Leading businesses from different disciplines within the built environment have worked together on a major project that sets out to radically change existing design, procurement and construction practices to deliver low carbon buildings.
Circular Twin, an exemplar study involved digitally building a school that has already been completed and reworking the scheme from start to finish so that each decision and design choice favoured a lower carbon outcome.
Designed by Cundall, Morgan Sindall Construction, Scape, HLM and Lungfish Architects, the project radically experimented with new working methods, notably adapting who was involved in design work and when, to form an early alliance of experts, with a shared goal to reduce the building’s whole life carbon.
In comparison to the original school - built in 2017 - Circular Twin achieved:
- 67% reduction in whole life carbon
- 72% reduction in upfront embodied carbon (48% reduction in lifecycle embodied carbon - this achieves the RIBA 2030 and LETI 2030 embodied carbon targets)
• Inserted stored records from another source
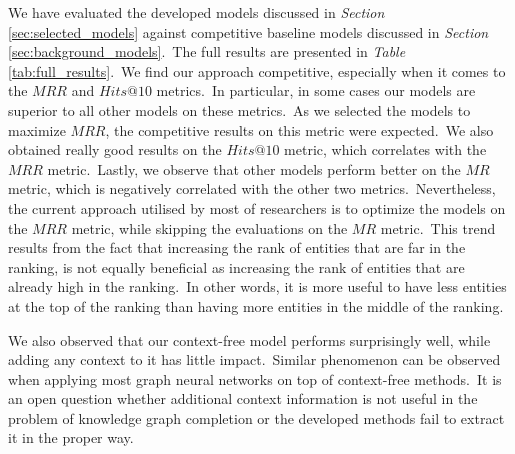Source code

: \documentclass[longabstract, english, mgr]{iithesis}
\theoremstyle{default_theorem_style}\newtheorem{theorem}{Theorem}
\theoremstyle{default_theorem_style}\newtheorem{definition}{Definition}
\begin{document}
\noindent We have evaluated the developed models discussed in \textit{Section} \ref{sec:selected_models} against
competitive baseline models discussed in \textit{Section} \ref{sec:background_models}.\ The full results are presented
in \textit{Table} \ref{tab:full_results}.\ We find our approach competitive, especially when it comes to
the $MRR$ and $Hits@10$ metrics.\ In particular, in some cases our models are superior to all other models on these
metrics.\ As we selected the models to maximize $MRR$, the competitive results on this metric were expected.\ We also
obtained really good results on the $Hits@10$ metric, which correlates with the $MRR$ metric.\ Lastly, we observe that
other models perform better on the $MR$ metric, which is negatively correlated with the other two
metrics.\ Nevertheless, the current approach utilised by most of researchers is to optimize the models on the $MRR$
metric, while skipping the evaluations on the $MR$ metric.\ This trend results from the fact that increasing the rank
of entities that are far in the ranking, is not equally beneficial as increasing the rank of entities that are already
high in the ranking.\ In other words, it is more useful to have less entities at the top of the ranking than having
more entities in the middle of the ranking.\newline

\noindent We also observed that our context-free model performs surprisingly well, while adding any context to it
has little impact.\ Similar phenomenon can be observed when applying most graph neural networks on top of
context-free methods.\ It is an open question whether additional context information is not useful in the problem
of knowledge graph completion or the developed methods fail to extract it in the proper way.
\end{document}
- 52% reduction in annual energy consumption
- 39% reduction in forest consumption (for products and 30-year UK offset)
- CAPEX delivered within standard budgetary parameters with multiple paybacks over asset lifetime
Alex Carter, partner at Cundall commented: “The education sector is leading the way when it comes to low carbon design and Circular Twin addresses many of the key challenges we see when designing sustainable schools.
We’re working together as an industry to create low carbon design solutions and therefore greener, more sustainable learning environments for our children. Working with the supply chain on material selection and collaborating with the wider design team to develop low carbon design options will allow us to make more informed decisions in the future. This not only increases the skills of all involved, but also helps the whole of the building industry to raise its game.”
Cundall’s final design embraced various Passivhaus fabric first principles, full mechanical ventilation with heat recovery and integral air-source heat pumps as the principal heating and ventilation strategy, as well as other various low energy measures to provide an overall annual energy target of just 45 kW/m2. Offsetting this annual energy load with a roof mounted PV array will allow the design to achieve net zero carbon at day one operation.
Embodying the philosophy of less net, more zero Circular Twin meets or exceeds industry-leading standards and methodologies such as the Construction Playbook, the UKGBC Net Zero Buildings Framework Definitions, and the RIBA and LETI Guides, as well as SCAPE’s own Recommended Project Environmental Standards.
Circular Twin drew on contributions and guidance from over 250 supply chain partners, enabling the generation of a comprehensive future forecast for the 60+ years life expectancy of the asset in the form of a lifecycle cost model. This helps to create a compelling business case for public sector clients to offset even modest capital cost uplifts.